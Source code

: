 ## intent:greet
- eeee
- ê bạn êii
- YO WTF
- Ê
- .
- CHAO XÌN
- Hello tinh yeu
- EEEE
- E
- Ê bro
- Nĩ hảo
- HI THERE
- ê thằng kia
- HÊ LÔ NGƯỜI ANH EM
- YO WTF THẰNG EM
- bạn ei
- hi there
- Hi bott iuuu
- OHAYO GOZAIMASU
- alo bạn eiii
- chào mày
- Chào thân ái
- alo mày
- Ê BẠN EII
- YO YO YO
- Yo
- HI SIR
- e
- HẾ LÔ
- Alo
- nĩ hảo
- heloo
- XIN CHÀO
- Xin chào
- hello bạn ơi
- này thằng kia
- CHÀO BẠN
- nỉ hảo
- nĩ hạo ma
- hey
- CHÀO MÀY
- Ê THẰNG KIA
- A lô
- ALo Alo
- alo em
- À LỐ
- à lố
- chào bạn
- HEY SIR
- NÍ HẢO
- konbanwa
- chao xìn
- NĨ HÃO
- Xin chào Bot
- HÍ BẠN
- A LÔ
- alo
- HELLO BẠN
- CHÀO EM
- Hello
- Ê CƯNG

────────────────────

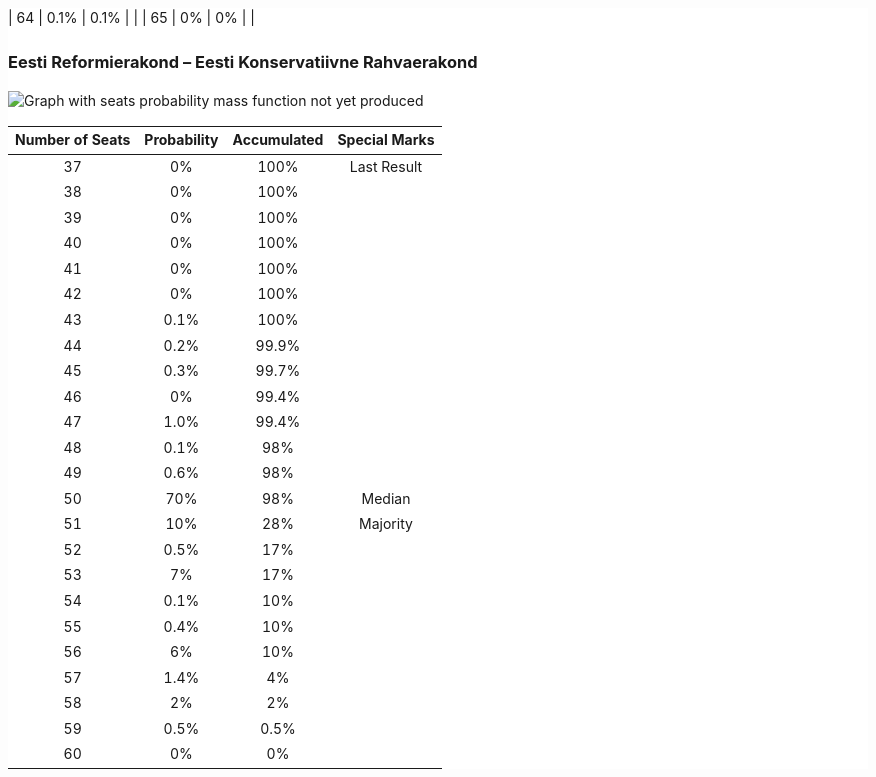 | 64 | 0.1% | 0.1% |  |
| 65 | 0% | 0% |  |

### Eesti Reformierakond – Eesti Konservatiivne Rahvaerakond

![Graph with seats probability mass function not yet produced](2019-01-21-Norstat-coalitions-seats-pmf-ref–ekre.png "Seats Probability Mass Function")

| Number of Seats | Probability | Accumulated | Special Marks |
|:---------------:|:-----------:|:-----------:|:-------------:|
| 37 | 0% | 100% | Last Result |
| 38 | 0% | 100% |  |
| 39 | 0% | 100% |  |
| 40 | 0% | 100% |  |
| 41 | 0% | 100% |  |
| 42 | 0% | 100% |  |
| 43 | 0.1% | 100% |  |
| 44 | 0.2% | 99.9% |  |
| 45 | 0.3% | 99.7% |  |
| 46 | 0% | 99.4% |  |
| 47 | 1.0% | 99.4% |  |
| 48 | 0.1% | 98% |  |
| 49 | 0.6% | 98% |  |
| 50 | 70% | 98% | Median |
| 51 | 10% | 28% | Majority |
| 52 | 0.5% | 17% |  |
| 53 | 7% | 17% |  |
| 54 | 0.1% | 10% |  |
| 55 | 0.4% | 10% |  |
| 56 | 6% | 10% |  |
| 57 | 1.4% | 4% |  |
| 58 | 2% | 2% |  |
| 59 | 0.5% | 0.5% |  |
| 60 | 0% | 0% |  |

────────────────────

Return only the number of lines in the listing that contain the word "Probability".

2